Агрипка запнулся и словно растерялся. Алёна не сводила с него сурового взора.

– У меня дело… к Алесан Игнати-и-и-чу, – наконец выдавил из себя старикан.

Матрёна повернула к нему голову.

– К отцу?

– Ну-с, – закивал Агрипка и радостно раскрыл рот.

– В доме он, ступайте, – Матрёна кивнула в сторону избы.

Косматая голова опять закивала и шустро поковыляла к дому. Девушки удивленно переглянулись.

– Чё это он?

– Может, вести какие от старосты, не знаю, – пожала плечами Матрёна.

Отмахнулась и вернулась к своей малине. Но на душе стало отчего-то тяжело.

***

Крутись-крутись соломушка, соломочка к соломочке, стебелек к стебельку, прижмись да приголубься… крутись-крутись верёвочка, тянись-потянись длинная, завяжись в узелок да не развязывайси…

***

Громкий голос матери был слышен со двора. Быстро занеся последнюю корзину ягод на крыльцо, Матрёна поспешила в дом. Чего там творится-то? Уж не из-за визита ли Агрипки?

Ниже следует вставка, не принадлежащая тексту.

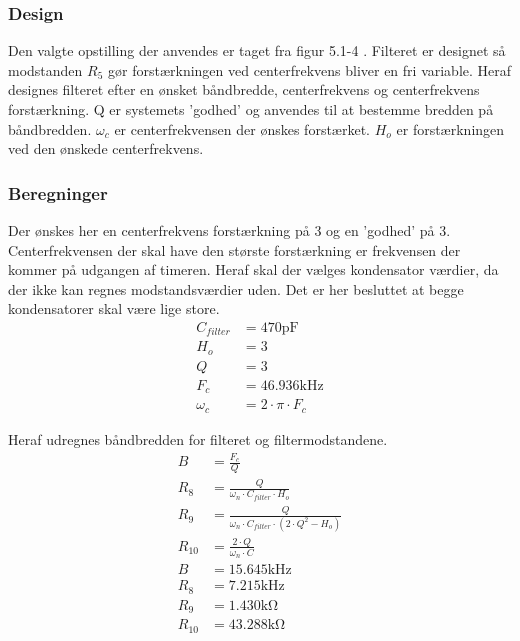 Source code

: \subsubsection{Design}
Den valgte opstilling der anvendes er taget fra figur 5.1-4 \cite[side. 208]{Huelsman1993}.
Filteret er designet så modstanden $R_5$ gør forstærkningen ved centerfrekvens bliver en fri variable.
Heraf designes filteret efter en ønsket båndbredde, centerfrekvens og centerfrekvens forstærkning. Q er systemets 'godhed' og anvendes til at bestemme bredden på båndbredden. 
$\omega_c$ er centerfrekvensen der ønskes forstærket.
$H_o$ er forstærkningen ved den ønskede centerfrekvens.

\subsubsection{Beregninger}
Der ønskes her en centerfrekvens forstærkning på 3 og en 'godhed' på 3. Centerfrekvensen der skal have den største forstærkning er frekvensen der kommer på udgangen af timeren. Heraf skal der vælges kondensator værdier, da der ikke kan regnes modstandsværdier uden. Det er her besluttet at begge kondensatorer skal være lige store.
\begin{align}
C_{filter} & = 470 \si{\pico\farad} \nonumber \\
H_o & = 3 \nonumber \\
Q & = 3 \nonumber \\
F_c & = 46.936 \si{\kilo\hertz} \nonumber \\
\omega_c & = 2 \cdot \pi \cdot F_c
\end{align}

Heraf udregnes båndbredden for filteret og filtermodstandene. 
\begin{align}
B & = \frac{F_c}{Q} \\
R_8 & = \frac{Q}{\omega_n \cdot C_{filter} \cdot H_o } \\
R_9 & = \frac{Q}{ \omega_n \cdot C_{filter} \cdot \left( 2 \cdot Q^2 - H_o \right) } \\
R_{10} & = \frac{2 \cdot Q}{ \omega_n \cdot C} \\
B & = 15.645 \si{\kilo\hertz} \nonumber \\
R_8 & = 7.215 \si{\kilo\hertz} \nonumber \\
R_9 & = 1.430 \si{\kilo\ohm} \nonumber \\
R_{10} & = 43.288 \si{\kilo\ohm} \nonumber 
\end{align}


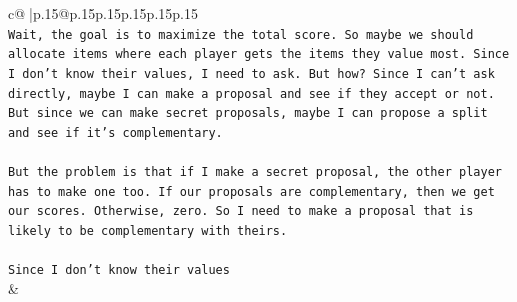 \documentclass{article}
\begin{document}
{\begin{supertabular}{c@{$\;$}|p{.15\linewidth}@{}p{.15\linewidth}p{.15\linewidth}p{.15\linewidth}p{.15\linewidth}p{.15\linewidth}}
{{{\\ 
\texttt{Wait, the goal is to maximize the total score. So maybe we should allocate items where each player gets the items they value most. Since I don't know their values, I need to ask. But how? Since I can't ask directly, maybe I can make a proposal and see if they accept or not. But since we can make secret proposals, maybe I can propose a split and see if it's complementary. } \\
\\ 
\texttt{But the problem is that if I make a secret proposal, the other player has to make one too. If our proposals are complementary, then we get our scores. Otherwise, zero. So I need to make a proposal that is likely to be complementary with theirs. } \\
\\ 
\texttt{Since I don't know their values} \\
            }
        }
    }
    & \\ \\


\end{supertabular}}
\end{document}
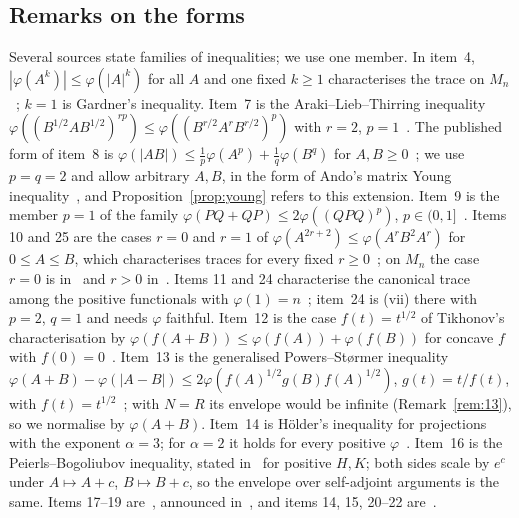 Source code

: \documentclass[11pt]{article}
\theoremstyle{plain}
\theoremstyle{definition}
\theoremstyle{remark}
\begin{document}
\subsection{Remarks on the forms}\label{sec:forms}
Several sources state families of inequalities; we use one member. In item~4, $|\varphi(A^k)|\le\varphi(|A|^k)$ for all
$A$ and one fixed $k\ge1$ characterises the trace on $M_n$~\cite[Theorem~1]{petz1988}; $k=1$ is Gardner's inequality.
Item~7 is the Araki--Lieb--Thirring inequality $\varphi((B^{1/2}AB^{1/2})^{rp})\le\varphi((B^{r/2}A^rB^{r/2})^p)$ with
$r=2$, $p=1$~\cite[Lemma~2]{bikchentaev2011pb}. The published form of item~8 is $\varphi(|AB|)\le\frac1p\varphi(A^p)+
\frac1q\varphi(B^q)$ for $A,B\ge0$~\cite{bikchentaev2005young}; we use $p=q=2$ and allow arbitrary $A,B$, in the form of
Ando's matrix Young inequality~\cite{ando1995}, and Proposition~\ref{prop:young} refers to this extension. Item~9 is the
member $p=1$ of the family $\varphi(PQ+QP)\le2\varphi((QPQ)^p)$, $p\in(0,1]$~\cite{bikchentaev2019abed}. Items 10 and 25
are the cases $r=0$ and $r=1$ of $\varphi(A^{2r+2})\le\varphi(A^rB^2A^r)$ for $0\le A\le B$, which characterises traces for
every fixed $r\ge0$~\cite[Lemma~1, Theorems~4,~5]{hoa2010}; on $M_n$ the case $r=0$ is
in~\cite{bikchentaev2007mono,sano2006} and $r>0$ in~\cite[Theorem~6]{hoa2007}. Items 11 and 24 characterise the
canonical trace among the positive functionals with $\varphi(1)=n$~\cite[Theorem~3]{bikchentaev2020det}; item~24 is (vii)
there with $p=2$, $q=1$ and needs $\varphi$ faithful. Item~12 is the case $f(t)=t^{1/2}$ of Tikhonov's
characterisation by $\varphi(f(A+B))\le\varphi(f(A))+\varphi(f(B))$ for concave $f$ with
$f(0)=0$~\cite[Corollary~1]{tikhonov2005}. Item~13 is the generalised Powers--St{\o}rmer inequality
$\varphi(A+B)-\varphi(|A-B|)\le2\varphi(f(A)^{1/2}g(B)f(A)^{1/2})$, $g(t)=t/f(t)$, with $f(t)=t^{1/2}$~\cite[Lemma~3.1,
Remark~4]{hoa2013}; with $N=R$ its envelope would be infinite (Remark~\ref{rem:13}), so we normalise by $\varphi(A+B)$.
Item~14 is Hölder's inequality for projections with the exponent $\alpha=3$; for $\alpha=2$ it holds for every positive
$\varphi$~\cite[remark after Theorem~2]{bikchentaev2011mn}. Item~16 is the Peierls--Bogoliubov inequality, stated
in~\cite{bikchentaev2011pb} for positive $H,K$; both sides scale by $e^c$ under $A\mapsto A+c$, $B\mapsto B+c$, so the
envelope over self-adjoint arguments is the same. Items 17--19 are~\cite[Theorem~3.4]{bikchentaev2010smj}, announced
in~\cite{bikchentaev2009rm}, and items 14, 15, 20--22 are~\cite[Theorem~2]{bikchentaev2011mn}.
\end{document}
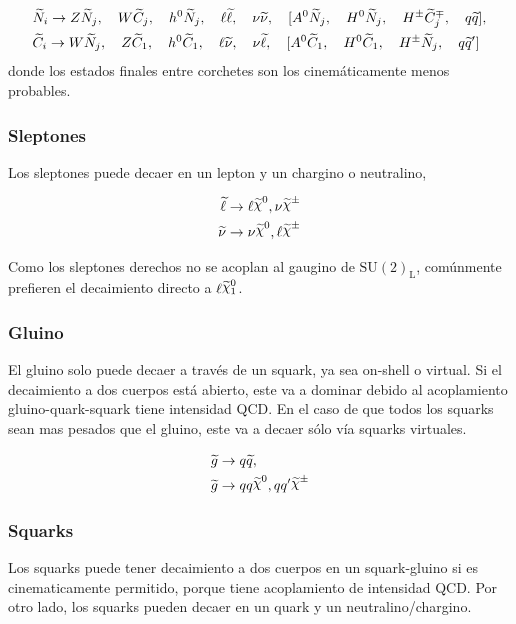 \begin{align*}
  &\widetilde{N}_i \rightarrow Z \widetilde{N}_j, \quad W \widetilde{C}_j, \quad h^0 \widetilde{N}_j, \quad
  \ell \widetilde{\ell}, \quad \nu \widetilde{\nu}, \quad [A^0 \widetilde{N}_j, \quad H^0
    \widetilde{N}_j, \quad H^{\pm} \widetilde{C}_j^{\mp}, \quad q \widetilde{q}],
  \\ &\widetilde{C}_i \rightarrow W \widetilde{N}_j, \quad Z \widetilde{C}_1, \quad h^0 \widetilde{C}_1,
  \quad \ell \widetilde{\nu}, \quad \nu \widetilde{\ell}, \quad [A^0 \widetilde{C}_1, \quad H^0
    \widetilde{C}_1, \quad H^{\pm} \widetilde{N}_j, \quad q \widetilde{q}']
\end{align*}
%
donde los estados finales entre corchetes son los cinemáticamente menos
probables.


\subsubsection{Sleptones}

Los sleptones puede decaer en un lepton y un chargino o neutralino,

\begin{align}
  \slepton &\to \ell \nino, \nu\chinopm \\ \snu &\to \nu\nino, \ell\chinopm
\end{align}

Como los sleptones derechos no se acoplan al gaugino de $\text{SU}(2)_\text{L}$,
comúnmente prefieren el decaimiento directo a $\ell\ninoone$.


\subsubsection{Gluino}

El gluino solo puede decaer a través de un squark, ya sea on-shell o virtual. Si
el decaimiento a dos cuerpos está abierto, este va a dominar debido al
acoplamiento gluino-quark-squark tiene intensidad QCD. En el caso de que todos
los squarks sean mas pesados que el gluino, este va a decaer sólo vía squarks
virtuales.

\begin{align}
  &\gluino \to q\susy{q}, \\
  &\gluino \to qq\nino, qq^\prime \chinopm
\end{align}


\subsubsection{Squarks}

Los squarks puede tener decaimiento a dos cuerpos en un squark-gluino si es
cinematicamente permitido, porque tiene acoplamiento de intensidad QCD. Por otro
lado, los squarks pueden decaer en un quark y un neutralino/chargino.

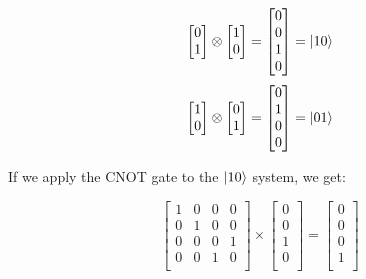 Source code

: \documentclass{article}
\begin{document}
\[
	\begin{bmatrix}
		0 \\
		1 \\
	\end{bmatrix}
	\otimes
	\begin{bmatrix}
		1 \\
		0 \\
	\end{bmatrix}
	=
	\begin{bmatrix}
		0 \\
		0 \\
		1 \\
		0 \\
	\end{bmatrix}
	=
	\ket{10}
\]
\[
	\begin{bmatrix}
		1 \\
		0 \\
	\end{bmatrix}
	\otimes
	\begin{bmatrix}
		0 \\
		1 \\
	\end{bmatrix}
	=
	\begin{bmatrix}
		0 \\
		1 \\
		0 \\
		0 \\
	\end{bmatrix}
	=
	\ket{01}
\]

If we apply the CNOT gate to the $\ket{10}$ system, we get:

\[
	\begin{bmatrix}
		1 & 0 & 0 & 0 \\
		0 & 1 & 0 & 0 \\
		0 & 0 & 0 & 1 \\
		0 & 0 & 1 & 0 \\
	\end{bmatrix}
	\times
	\begin{bmatrix}
		0 \\
		0 \\
		1 \\
		0 \\
	\end{bmatrix}
	=
	\begin{bmatrix}
		0 \\
		0 \\
		0 \\
		1 \\
	\end{bmatrix}
\]
\end{document}
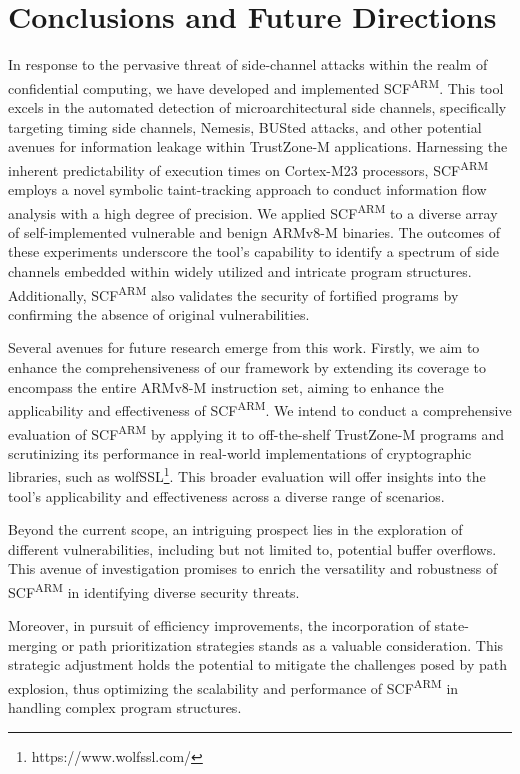 \section{Conclusions and Future Directions}

In response to the pervasive threat of side-channel attacks within the realm of confidential computing, we have developed and implemented \gls{SCF}\textsuperscript{ARM}. This tool excels in the automated detection of microarchitectural side channels, specifically targeting timing side channels, Nemesis, BUSted attacks, and other potential avenues for information leakage within TrustZone-M applications. Harnessing the inherent predictability of execution times on Cortex-M23 processors, \gls{SCF}\textsuperscript{ARM} employs a novel symbolic taint-tracking approach to conduct information flow analysis with a high degree of precision. We applied \gls{SCF}\textsuperscript{ARM} to a diverse array of self-implemented vulnerable and benign ARMv8-M binaries. The outcomes of these experiments underscore the tool's capability to identify a spectrum of side channels embedded within widely utilized and intricate program structures. Additionally, \gls{SCF}\textsuperscript{ARM} also validates the security of fortified programs by confirming the absence of original vulnerabilities.

Several avenues for future research emerge from this work. Firstly, we aim to enhance the comprehensiveness of our framework by extending its coverage to encompass the entire ARMv8-M instruction set, aiming to enhance the applicability and effectiveness of \gls{SCF}\textsuperscript{ARM}. We intend to conduct a comprehensive evaluation of \gls{SCF}\textsuperscript{ARM} by applying it to off-the-shelf TrustZone-M programs and scrutinizing its performance in real-world implementations of cryptographic libraries, such as wolfSSL\footnote{https://www.wolfssl.com/}. This broader evaluation will offer insights into the tool's applicability and effectiveness across a diverse range of scenarios.

Beyond the current scope, an intriguing prospect lies in the exploration of different vulnerabilities, including but not limited to, potential buffer overflows. This avenue of investigation promises to enrich the versatility and robustness of \gls{SCF}\textsuperscript{ARM} in identifying diverse security threats.

Moreover, in pursuit of efficiency improvements, the incorporation of state-merging \cite{kuznetsov2012efficient} or path prioritization strategies \cite{baldoni2018survey, li2013steering} stands as a valuable consideration. This strategic adjustment holds the potential to mitigate the challenges posed by path explosion, thus optimizing the scalability and performance of \gls{SCF}\textsuperscript{ARM} in handling complex program structures.


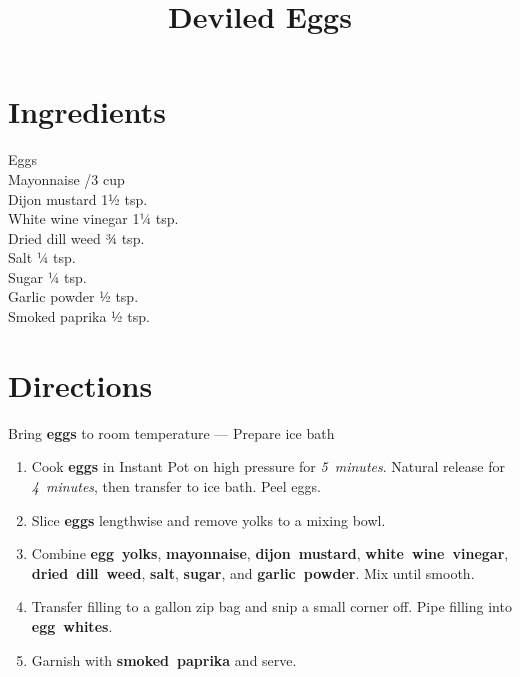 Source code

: \documentclass[11pt,letterpaper]{article}
\title{Deviled Eggs}
\author{}
\date{}
\begin{document}
\maketitle
\thispagestyle{empty}

\section*{Ingredients}
\setlength{\columnsep}{20pt}
\begin{multicols}{2}
\noindent
    Eggs  \\
    Mayonnaise /3 cup \\
    Dijon mustard \dotfill 1½ tsp. \\
    White wine vinegar \dotfill 1¼ tsp. \\
    \columnbreak
    Dried dill weed \dotfill ¾ tsp. \\
    Salt \dotfill ¼ tsp. \\
    Sugar \dotfill ¼ tsp. \\
    Garlic powder \dotfill ½ tsp. \\
    Smoked paprika \dotfill ½ tsp. \\
\end{multicols}

\section*{Directions}

\noindent
Bring \textbf{eggs} to room temperature ---
Prepare ice bath

\begin{enumerate}
    \item Cook \textbf{eggs} in Instant Pot on high pressure for \textit{5~minutes}. Natural release for \textit{4~minutes}, then transfer to ice bath. Peel eggs.
    
    \item Slice \textbf{eggs} lengthwise and remove yolks to a mixing bowl.
    
    \item Combine \textbf{egg~yolks}, \textbf{mayonnaise}, \textbf{dijon~mustard}, \textbf{white~wine~vinegar}, \textbf{dried~dill~weed}, \textbf{salt}, \textbf{sugar}, and \textbf{garlic~powder}. Mix until smooth.
    
    \item Transfer filling to a gallon zip bag and snip a small corner off. Pipe filling into \textbf{egg~whites}.
    
    \item Garnish with \textbf{smoked~paprika} and serve.
\end{enumerate}
\end{document}
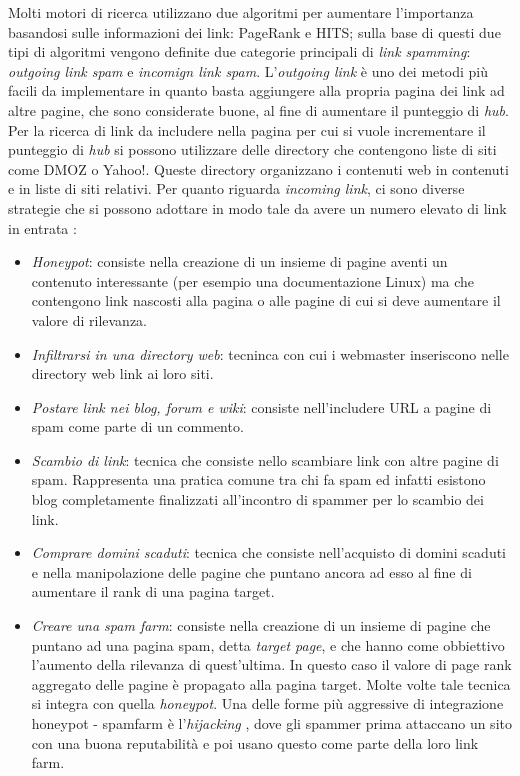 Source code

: Molti motori di ricerca utilizzano due algoritmi per aumentare l'importanza basandosi sulle informazioni dei link: PageRank e HITS; sulla base di questi due tipi di algoritmi vengono definite due categorie principali di \textit{link spamming}: \textit{outgoing link spam} e \textit{incomign link spam}. L'\textit{outgoing link} è uno dei metodi più facili da implementare in quanto basta aggiungere alla propria pagina dei link ad altre pagine, che sono considerate buone, al fine di aumentare il  punteggio di \textit{hub}. Per la ricerca di link da includere nella pagina per cui si vuole incrementare il punteggio di \textit{hub} si possono utilizzare delle directory che contengono liste di siti come DMOZ o Yahoo!. Queste directory organizzano i contenuti web in contenuti e in liste di siti relativi. Per quanto riguarda \textit{incoming link}, ci sono diverse strategie che si possono adottare in modo tale da avere un numero elevato di link in entrata \cite{ilprints646}:
\begin{itemize}
\item \textit{Honeypot}: consiste nella creazione di un insieme di pagine aventi un contenuto interessante (per esempio una documentazione Linux) ma che contengono link nascosti alla pagina o alle pagine di cui si deve aumentare il valore di rilevanza.  
\item \textit{Infiltrarsi in una directory web}: tecninca con cui i webmaster inseriscono nelle directory web link ai loro siti.
\item \textit{Postare link nei blog, forum e wiki}: consiste nell'includere URL a pagine di spam come parte di un commento.
\item \textit{Scambio di link}: tecnica che consiste nello scambiare link con altre pagine di spam. Rappresenta una pratica comune tra chi fa spam ed infatti esistono blog completamente finalizzati all'incontro di spammer per lo scambio dei link.
\item \textit{Comprare domini scaduti}: tecnica che consiste nell'acquisto di domini scaduti e nella manipolazione delle pagine che puntano ancora ad esso al fine di aumentare il rank di una pagina target.
\item \textit{Creare una spam farm}: consiste nella creazione di un insieme di pagine che puntano ad una pagina spam, detta \textit{target page}, e che hanno come obbiettivo l'aumento della rilevanza di quest'ultima. In questo caso il valore di page rank aggregato delle pagine è propagato alla pagina target. Molte volte tale tecnica si integra con quella \textit{honeypot}. Una delle forme più aggressive di integrazione honeypot - spamfarm è l'\textit{hijacking} \cite{Spirin:2012:SWS:2207243.2207252}, dove gli spammer prima attaccano un sito con una buona reputabilità e poi usano questo come parte della loro link farm.
\end{itemize}
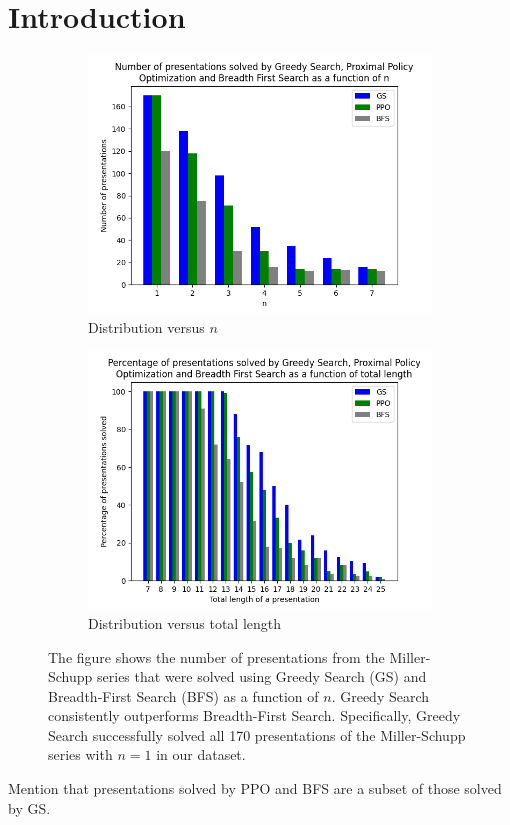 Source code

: 
\section{Introduction\label{sec:intro}}


\begin{figure}
	\centering
	\begin{subfigure}[b]{0.5\textwidth}
		\includegraphics[width=1.1\textwidth]{fig/performance_vs_n.png}
		\caption{Distribution versus $n$}
		\label{fig:performance_vs_n}
	\end{subfigure}
	
	\begin{subfigure}[b]{0.5\textwidth}
		\centering
		\includegraphics[width=1.1\textwidth]{fig/performance_vs_length.png}
		\caption{Distribution versus total length}
		\label{fig:performance_vs_length}
	\end{subfigure}
	\caption{The figure shows the number of presentations from the Miller-Schupp series that were solved using Greedy Search (GS) and Breadth-First Search (BFS) as a function of \( n \). Greedy Search consistently outperforms Breadth-First Search. Specifically, Greedy Search successfully solved all 170 presentations of the Miller-Schupp series with \( n=1 \) in our dataset.} \label{fig:performance}
	
\end{figure}

Mention that presentations solved by PPO and BFS are a subset of those solved by GS.
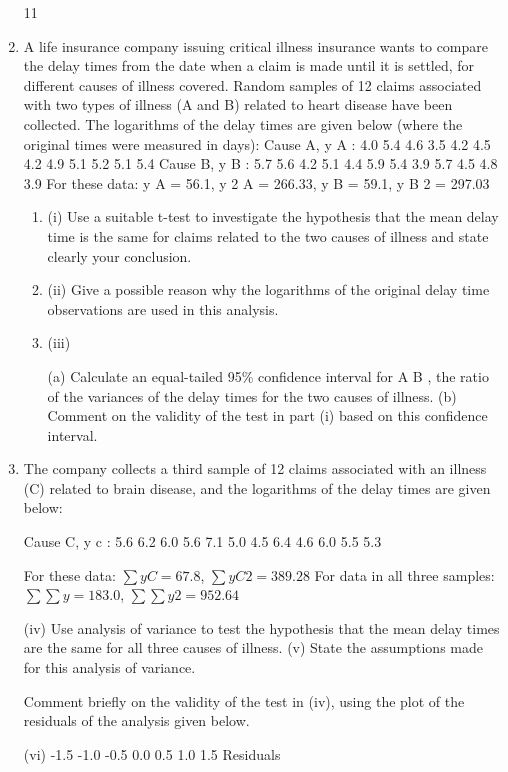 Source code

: \documentclass[a4paper,12pt]{article}
\begin{document}
\begin{enumerate}
11
\item A life insurance company issuing critical illness insurance wants to compare the delay times from the date when a claim is made until it is settled, for different causes of
illness covered. Random samples of 12 claims associated with two types of illness (A and B) related to heart disease have been collected. The logarithms of the delay times
are given below (where the original times were measured in days):
Cause A, y A : 4.0 5.4 4.6 3.5 4.2 4.5 4.2 4.9 5.1 5.2 5.1 5.4
Cause B, y B : 5.7 5.6 4.2 5.1 4.4 5.9 5.4 3.9 5.7 4.5 4.8 3.9
For these data:
\sum y A = 56.1, \sum y 2 A = 266.33,
\sum y B = 59.1, \sum y B 2 = 297.03
\begin{enumerate}
\item 
(i) Use a suitable t-test to investigate the hypothesis that the mean delay time is the same for claims related to the two causes of illness and state clearly your
conclusion.
\item 
(ii) Give a possible reason why the logarithms of the original delay time observations are used in this analysis.
\item (iii)

(a) Calculate an equal-tailed 95\% confidence interval for  A  B , the
ratio of the variances of the delay times for the two causes of illness.
(b) Comment on the validity of the test in part (i) based on this confidence
interval.
\end{enumerate}


\item The company collects a third sample of 12 claims associated with an illness (C) related to brain disease, and the logarithms of the delay times are given below:

Cause C, y c : 5.6 6.2 6.0 5.6 7.1 5.0 4.5 6.4 4.6 6.0 5.5 5.3

For these data:
$\sum y C = 67.8$, $\sum y C 2 = 389.28$
For data in all three samples:
$\sum\sum y = 183.0$, $\sum\sum y 2 = 952.64$

(iv) Use analysis of variance to test the hypothesis that the mean delay times are the same for all three causes of illness.
(v) State the assumptions made for this analysis of variance.

Comment briefly on the validity of the test in (iv), using the plot of the
residuals of the analysis given below.

(vi)
-1.5
-1.0
-0.5
0.0
0.5
1.0
1.5
Residuals
\end{enumerate}
\end{document}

В сенях невнятные возгласы облеклись в слова. Девушка услышала, как мать выкрикивает бессвязные ругательства и гремит посудой. Сердце застучало сильнее. Матрёна бросилась в горницу и замерла на пороге.

Акулина Петровна стояла у печи и размахивала ухватом, тыкая им то в потолок, то в сидящего на лавке Александра Игнатьича. Если первая была в бешенстве и грозилась прибить «эту гадюку подколодную», то второй был спокоен и только посмеивался. Отец Матрёны был человеком миролюбивым и к бурным реакциям жены давно привык. Вот и сейчас он сосредоточенно наматывал на ноги онучи.

– Ишь ты, псина необразованная, еще и в дом ко мне явилси! – разорялась Матрёнина мать. – При деньгах он! Видали! Мордофиля, вот кто он!

–  Акулинушка, ну чего ты, в самом деле, – мягко проговорил Александр Игнатьич. – Забудь! Мы ему всё сказали, всё решили.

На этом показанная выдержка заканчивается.